GSO subadvises four BDCs in the FS Investments fund family, one of which is listed and three of which are not. Combined, those four companies have roughly $14 billion in assets. When combined with KKR's Corporate Capital Trust, the merged BDC will have $18 billion in assets and be the largest BDC on the market. The transactions will provide liquidity to investors in the three non-traded BDCs with the FSIC brand, said Michael Forman, CEO and chairman of FS Investments.
"It's a two-step transaction," Mr. Forman said in an interview Monday morning. "First, we need to get shareholder approval for each of the funds, and that will take a few months. Then we have to merge the vehicles together and create the single company managing $18 billion. We need to get a liquidity event for FSIC shareholders and it makes sense to combine them all."

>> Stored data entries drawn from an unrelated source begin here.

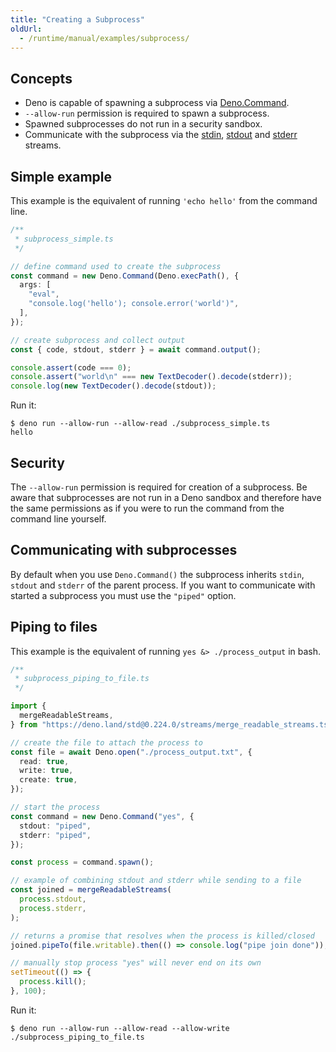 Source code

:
 ```yaml
---
title: "Creating a Subprocess"
oldUrl:
  - /runtime/manual/examples/subprocess/
---
```


## Concepts

- Deno is capable of spawning a subprocess via
  [Deno.Command](https://deno.land/api?s=Deno.Command).
- `--allow-run` permission is required to spawn a subprocess.
- Spawned subprocesses do not run in a security sandbox.
- Communicate with the subprocess via the
  [stdin](https://deno.land/api?s=Deno.stdin),
  [stdout](https://deno.land/api?s=Deno.stdout) and
  [stderr](https://deno.land/api?s=Deno.stderr) streams.

## Simple example

This example is the equivalent of running `'echo hello'` from the command line.

```ts
/**
 * subprocess_simple.ts
 */

// define command used to create the subprocess
const command = new Deno.Command(Deno.execPath(), {
  args: [
    "eval",
    "console.log('hello'); console.error('world')",
  ],
});

// create subprocess and collect output
const { code, stdout, stderr } = await command.output();

console.assert(code === 0);
console.assert("world\n" === new TextDecoder().decode(stderr));
console.log(new TextDecoder().decode(stdout));
```

Run it:

```shell
$ deno run --allow-run --allow-read ./subprocess_simple.ts
hello
```

## Security

The `--allow-run` permission is required for creation of a subprocess. Be aware
that subprocesses are not run in a Deno sandbox and therefore have the same
permissions as if you were to run the command from the command line yourself.

## Communicating with subprocesses

By default when you use `Deno.Command()` the subprocess inherits `stdin`,
`stdout` and `stderr` of the parent process. If you want to communicate with
started a subprocess you must use the `"piped"` option.

## Piping to files

This example is the equivalent of running `yes &> ./process_output` in bash.

```ts
/**
 * subprocess_piping_to_file.ts
 */

import {
  mergeReadableStreams,
} from "https://deno.land/std@0.224.0/streams/merge_readable_streams.ts";

// create the file to attach the process to
const file = await Deno.open("./process_output.txt", {
  read: true,
  write: true,
  create: true,
});

// start the process
const command = new Deno.Command("yes", {
  stdout: "piped",
  stderr: "piped",
});

const process = command.spawn();

// example of combining stdout and stderr while sending to a file
const joined = mergeReadableStreams(
  process.stdout,
  process.stderr,
);

// returns a promise that resolves when the process is killed/closed
joined.pipeTo(file.writable).then(() => console.log("pipe join done"));

// manually stop process "yes" will never end on its own
setTimeout(() => {
  process.kill();
}, 100);
```

Run it:

```shell
$ deno run --allow-run --allow-read --allow-write ./subprocess_piping_to_file.ts
```
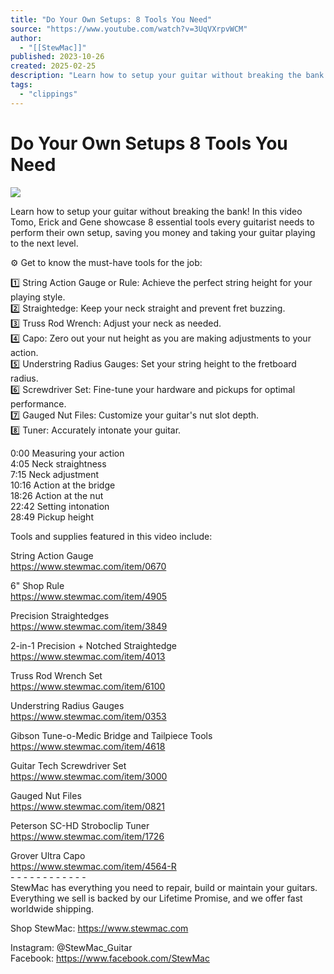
 ```yaml
---
title: "Do Your Own Setups: 8 Tools You Need"
source: "https://www.youtube.com/watch?v=3UqVXrpvWCM"
author:
  - "[[StewMac]]"
published: 2023-10-26
created: 2025-02-25
description: "Learn how to setup your guitar without breaking the bank! In this video Tomo, Erick and Gene showcase 8 essential tools every guitarist needs to perform their own setup, saving you money and taking yo"
tags:
  - "clippings"
---
```

# Do Your Own Setups 8 Tools You Need
![](https://www.youtube.com/watch?v=3UqVXrpvWCM)  

Learn how to setup your guitar without breaking the bank! In this video Tomo, Erick and Gene showcase 8 essential tools every guitarist needs to perform their own setup, saving you money and taking your guitar playing to the next level.  
  
⚙️ Get to know the must-have tools for the job:  
  
1️⃣ String Action Gauge or Rule: Achieve the perfect string height for your playing style.  
2️⃣ Straightedge: Keep your neck straight and prevent fret buzzing.  
3️⃣ Truss Rod Wrench: Adjust your neck as needed.  
4️⃣ Capo: Zero out your nut height as you are making adjustments to your action.  
5️⃣ Understring Radius Gauges: Set your string height to the fretboard radius.  
6️⃣ Screwdriver Set: Fine-tune your hardware and pickups for optimal performance.  
7️⃣ Gauged Nut Files: Customize your guitar's nut slot depth.  
8️⃣ Tuner: Accurately intonate your guitar.  
  
0:00 Measuring your action  
4:05 Neck straightness  
7:15 Neck adjustment  
10:16 Action at the bridge  
18:26 Action at the nut  
22:42 Setting intonation  
28:49 Pickup height  
  
Tools and supplies featured in this video include:  
  
String Action Gauge  
<https://www.stewmac.com/item/0670>  
  
6" Shop Rule  
<https://www.stewmac.com/item/4905>  
  
Precision Straightedges  
<https://www.stewmac.com/item/3849>  
  
2-in-1 Precision + Notched Straightedge  
<https://www.stewmac.com/item/4013>  
  
Truss Rod Wrench Set  
<https://www.stewmac.com/item/6100>  
  
Understring Radius Gauges  
<https://www.stewmac.com/item/0353>  
  
Gibson Tune-o-Medic Bridge and Tailpiece Tools  
<https://www.stewmac.com/item/4618>  
  
Guitar Tech Screwdriver Set  
<https://www.stewmac.com/item/3000>  
  
Gauged Nut Files  
<https://www.stewmac.com/item/0821>  
  
Peterson SC-HD Stroboclip Tuner  
<https://www.stewmac.com/item/1726>  
  
Grover Ultra Capo  
<https://www.stewmac.com/item/4564-R>  
\- - - - - - - - - - - -  
StewMac has everything you need to repair, build or maintain your guitars.  
Everything we sell is backed by our Lifetime Promise, and we offer fast worldwide shipping.  
  
Shop StewMac: <https://www.stewmac.com>  
  
Instagram: @StewMac\_Guitar  
Facebook: <https://www.facebook.com/StewMac> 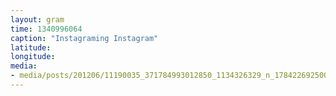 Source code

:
 ```yaml
---
layout: gram
time: 1340996064
caption: "Instagraming Instagram"
latitude: 
longitude: 
media:
- media/posts/201206/11190035_371784993012850_1134326329_n_17842269250000351.jpg
---
```

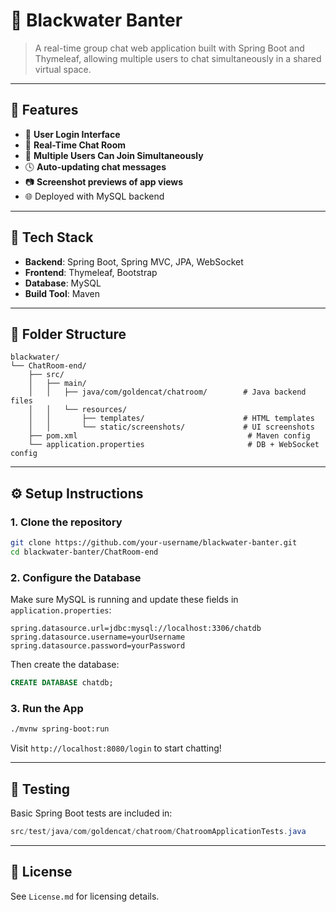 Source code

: 
# 🐾 Blackwater Banter

> A real-time group chat web application built with Spring Boot and Thymeleaf, allowing multiple users to chat simultaneously in a shared virtual space.

---

## 🚀 Features

- 🔐 **User Login Interface**
- 💬 **Real-Time Chat Room**
- 👥 **Multiple Users Can Join Simultaneously**
- 🕓 **Auto-updating chat messages**
- 📷 **Screenshot previews of app views**
- 🌐 Deployed with MySQL backend

---



## 🧰 Tech Stack

- **Backend**: Spring Boot, Spring MVC, JPA, WebSocket
- **Frontend**: Thymeleaf, Bootstrap
- **Database**: MySQL
- **Build Tool**: Maven

---

## 📂 Folder Structure

```
blackwater/
└── ChatRoom-end/
    ├── src/
    │   ├── main/
    │   │   ├── java/com/goldencat/chatroom/        # Java backend files
    │   │   └── resources/
    │   │       ├── templates/                      # HTML templates
    │   │       └── static/screenshots/             # UI screenshots
    ├── pom.xml                                      # Maven config
    └── application.properties                       # DB + WebSocket config
```

---

## ⚙️ Setup Instructions

### 1. Clone the repository

```bash
git clone https://github.com/your-username/blackwater-banter.git
cd blackwater-banter/ChatRoom-end
```

### 2. Configure the Database

Make sure MySQL is running and update these fields in `application.properties`:

```properties
spring.datasource.url=jdbc:mysql://localhost:3306/chatdb
spring.datasource.username=yourUsername
spring.datasource.password=yourPassword
```

Then create the database:

```sql
CREATE DATABASE chatdb;
```

### 3. Run the App

```bash
./mvnw spring-boot:run
```

Visit `http://localhost:8080/login` to start chatting!

---

## 🧪 Testing

Basic Spring Boot tests are included in:

```java
src/test/java/com/goldencat/chatroom/ChatroomApplicationTests.java
```

---

## 📄 License

See `License.md` for licensing details.
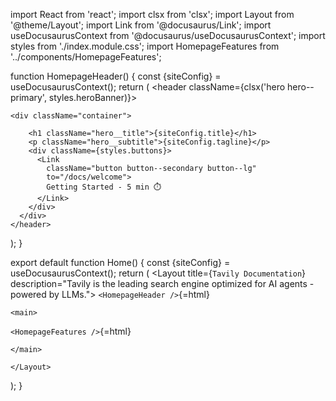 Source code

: import React from 'react'; import clsx from 'clsx'; import Layout from
'@theme/Layout'; import Link from '@docusaurus/Link'; import
useDocusaurusContext from '@docusaurus/useDocusaurusContext'; import
styles from './index.module.css'; import HomepageFeatures from
'../components/HomepageFeatures';

function HomepageHeader() { const {siteConfig} = useDocusaurusContext();
return ( \<header className={clsx('hero hero--primary',
styles.heroBanner)}\>
```{=html}
<div className="container">
```
        <h1 className="hero__title">{siteConfig.title}</h1>
        <p className="hero__subtitle">{siteConfig.tagline}</p>
        <div className={styles.buttons}>
          <Link
            className="button button--secondary button--lg"
            to="/docs/welcome">
            Getting Started - 5 min ⏱️
          </Link>
        </div>
      </div>
    </header>

); }

export default function Home() { const {siteConfig} =
useDocusaurusContext(); return ( \<Layout title={`Tavily Documentation`}
description="Tavily is the leading search engine optimized for AI
agents - powered by LLMs."\> `<HomepageHeader />`{=html}
```{=html}
<main>
```
`<HomepageFeatures />`{=html}
```{=html}
</main>
```
    </Layout>

); }
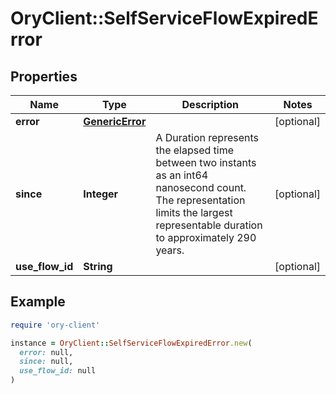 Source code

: # OryClient::SelfServiceFlowExpiredError

## Properties

| Name | Type | Description | Notes |
| ---- | ---- | ----------- | ----- |
| **error** | [**GenericError**](GenericError.md) |  | [optional] |
| **since** | **Integer** | A Duration represents the elapsed time between two instants as an int64 nanosecond count. The representation limits the largest representable duration to approximately 290 years. | [optional] |
| **use_flow_id** | **String** |  | [optional] |

## Example

```ruby
require 'ory-client'

instance = OryClient::SelfServiceFlowExpiredError.new(
  error: null,
  since: null,
  use_flow_id: null
)
```

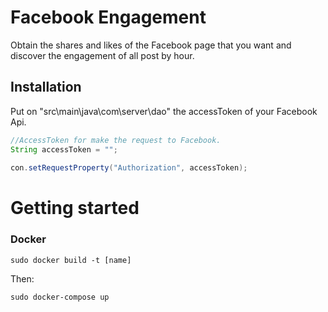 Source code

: # Facebook Engagement
Obtain the shares and likes of the Facebook page that you want and discover the engagement of all post by hour.
## Installation
Put on "src\main\java\com\server\dao" the accessToken of your Facebook Api.
```java
//AccessToken for make the request to Facebook.
String accessToken = "";
					
con.setRequestProperty("Authorization", accessToken);
```
# Getting started

### Docker
```
sudo docker build -t [name]
```
Then:
```
sudo docker-compose up
```
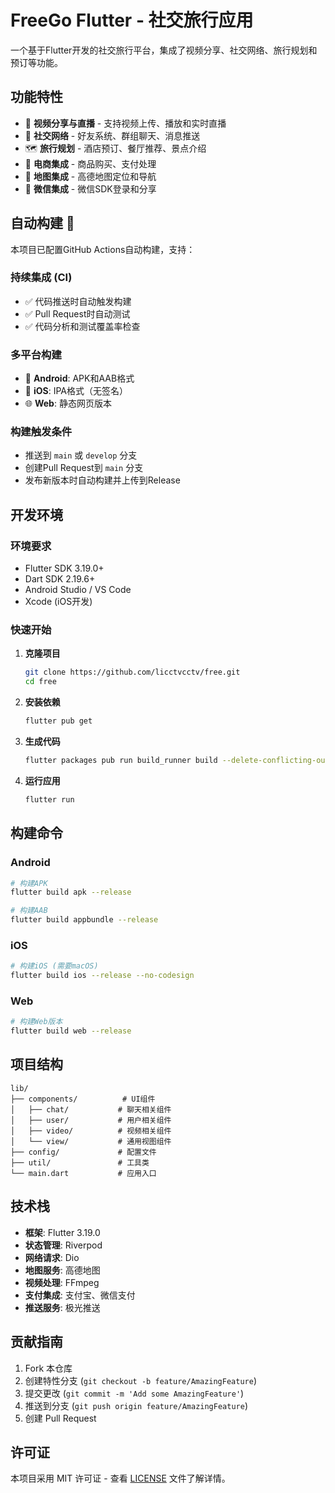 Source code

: # FreeGo Flutter - 社交旅行应用

一个基于Flutter开发的社交旅行平台，集成了视频分享、社交网络、旅行规划和预订等功能。

## 功能特性

- 🎥 **视频分享与直播** - 支持视频上传、播放和实时直播
- 👥 **社交网络** - 好友系统、群组聊天、消息推送
- 🗺️ **旅行规划** - 酒店预订、餐厅推荐、景点介绍
- 🛒 **电商集成** - 商品购买、支付处理
- 📍 **地图集成** - 高德地图定位和导航
- 💬 **微信集成** - 微信SDK登录和分享

## 自动构建 🚀

本项目已配置GitHub Actions自动构建，支持：

### 持续集成 (CI)
- ✅ 代码推送时自动触发构建
- ✅ Pull Request时自动测试
- ✅ 代码分析和测试覆盖率检查

### 多平台构建
- 🤖 **Android**: APK和AAB格式
- 🍎 **iOS**: IPA格式（无签名）
- 🌐 **Web**: 静态网页版本

### 构建触发条件
- 推送到 `main` 或 `develop` 分支
- 创建Pull Request到 `main` 分支
- 发布新版本时自动构建并上传到Release

## 开发环境

### 环境要求
- Flutter SDK 3.19.0+
- Dart SDK 2.19.6+
- Android Studio / VS Code
- Xcode (iOS开发)

### 快速开始

1. **克隆项目**
   ```bash
   git clone https://github.com/licctvcctv/free.git
   cd free
   ```

2. **安装依赖**
   ```bash
   flutter pub get
   ```

3. **生成代码**
   ```bash
   flutter packages pub run build_runner build --delete-conflicting-outputs
   ```

4. **运行应用**
   ```bash
   flutter run
   ```

## 构建命令

### Android
```bash
# 构建APK
flutter build apk --release

# 构建AAB
flutter build appbundle --release
```

### iOS
```bash
# 构建iOS (需要macOS)
flutter build ios --release --no-codesign
```

### Web
```bash
# 构建Web版本
flutter build web --release
```

## 项目结构

```
lib/
├── components/          # UI组件
│   ├── chat/           # 聊天相关组件
│   ├── user/           # 用户相关组件
│   ├── video/          # 视频相关组件
│   └── view/           # 通用视图组件
├── config/             # 配置文件
├── util/               # 工具类
└── main.dart           # 应用入口
```

## 技术栈

- **框架**: Flutter 3.19.0
- **状态管理**: Riverpod
- **网络请求**: Dio
- **地图服务**: 高德地图
- **视频处理**: FFmpeg
- **支付集成**: 支付宝、微信支付
- **推送服务**: 极光推送

## 贡献指南

1. Fork 本仓库
2. 创建特性分支 (`git checkout -b feature/AmazingFeature`)
3. 提交更改 (`git commit -m 'Add some AmazingFeature'`)
4. 推送到分支 (`git push origin feature/AmazingFeature`)
5. 创建 Pull Request

## 许可证

本项目采用 MIT 许可证 - 查看 [LICENSE](LICENSE) 文件了解详情。
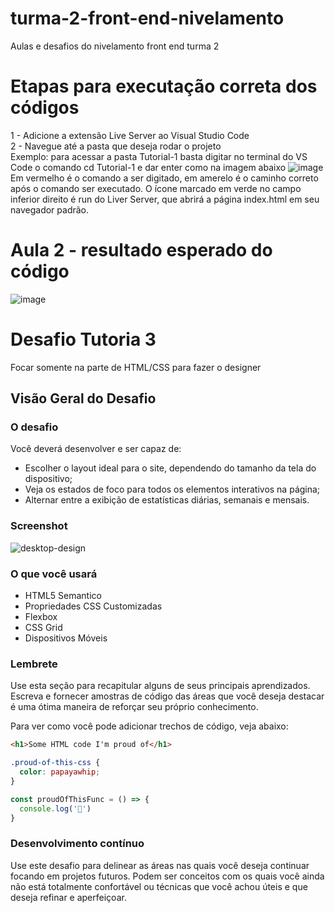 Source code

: # turma-2-front-end-nivelamento
Aulas e desafios do nivelamento front end turma 2

# Etapas para executação correta dos códigos
1 - Adicione a extensão Live Server ao Visual Studio Code </br>
2 - Navegue até a pasta que deseja rodar o projeto </br>
  Exemplo: para acessar a pasta Tutorial-1 basta digitar no terminal do VS Code o comando cd Tutorial-1 e dar enter como na imagem abaixo
    ![image](https://user-images.githubusercontent.com/88681520/224886365-7971d3a3-3c30-4810-8e41-e188fc0e1fc0.png)
  Em vermelho é o comando a ser digitado, em amerelo é o caminho correto após o comando ser executado. O ícone marcado em verde no campo inferior direito é run do Liver Server, que abrirá a página index.html em seu navegador padrão.

# Aula 2 - resultado esperado do código

![image](https://user-images.githubusercontent.com/88681520/224884771-713c61f3-3a6b-4e4c-8a6e-d236ca07930c.png)


# Desafio Tutoria 3

Focar somente na parte de HTML/CSS para fazer o designer

## Visão Geral do Desafio

### O desafio

Você deverá desenvolver e ser capaz de:

- Escolher o layout ideal para o site, dependendo do tamanho da tela do dispositivo;
- Veja os estados de foco para todos os elementos interativos na página;
- Alternar entre a exibição de estatísticas diárias, semanais e mensais.

### Screenshot

![desktop-design](https://user-images.githubusercontent.com/88681520/225775309-b995dd33-f5de-41dd-89aa-6d505a366304.jpg)

### O que você usará

- HTML5 Semantico
- Propriedades CSS Customizadas
- Flexbox
- CSS Grid
- Dispositivos Móveis

### Lembrete

Use esta seção para recapitular alguns de seus principais aprendizados. Escreva e fornecer amostras de código das áreas que você deseja destacar é uma ótima maneira de reforçar seu próprio conhecimento.

Para ver como você pode adicionar trechos de código, veja abaixo:

```html
<h1>Some HTML code I'm proud of</h1>
```
```css
.proud-of-this-css {
  color: papayawhip;
}
```
```js
const proudOfThisFunc = () => {
  console.log('🎉')
}
```

### Desenvolvimento contínuo

Use este desafio para delinear as áreas nas quais você deseja continuar focando em projetos futuros. Podem ser conceitos com os quais você ainda não está totalmente confortável ou técnicas que você achou úteis e que deseja refinar e aperfeiçoar.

The scale of the new company translates into greater ability to borrow money at more favorable terms and reduce expenses, he added. The entire process could take 12 to 18 months.
Blackstone said in a news release that GSO will receive payments totaling $640 million from FS Investments, which are expected to be paid in 2018. The $640 million in cash proceeds represent approximately three years of revenue from the FS Funds, according to Blackstone, which will cease subadvising the funds in April and launch a new, direct lending business.
Corporate Capital Trust was a non-traded BDC that listed this year while FS Investment Corp. listed in 2014.
BDCs typically are closed-end investment companies that invest primarily in debt and equity of private companies. Yields can be attractive due to the BDCs' exposure to high credit risks amplified by leverage.
The change at FS Investments comes at a time when sales of BDCs are on track to decline for a third consecutive year and are on the way to posting their worst year for equity raising since 2010, when the product was just beginning to be widely sold by independent broker-dealers.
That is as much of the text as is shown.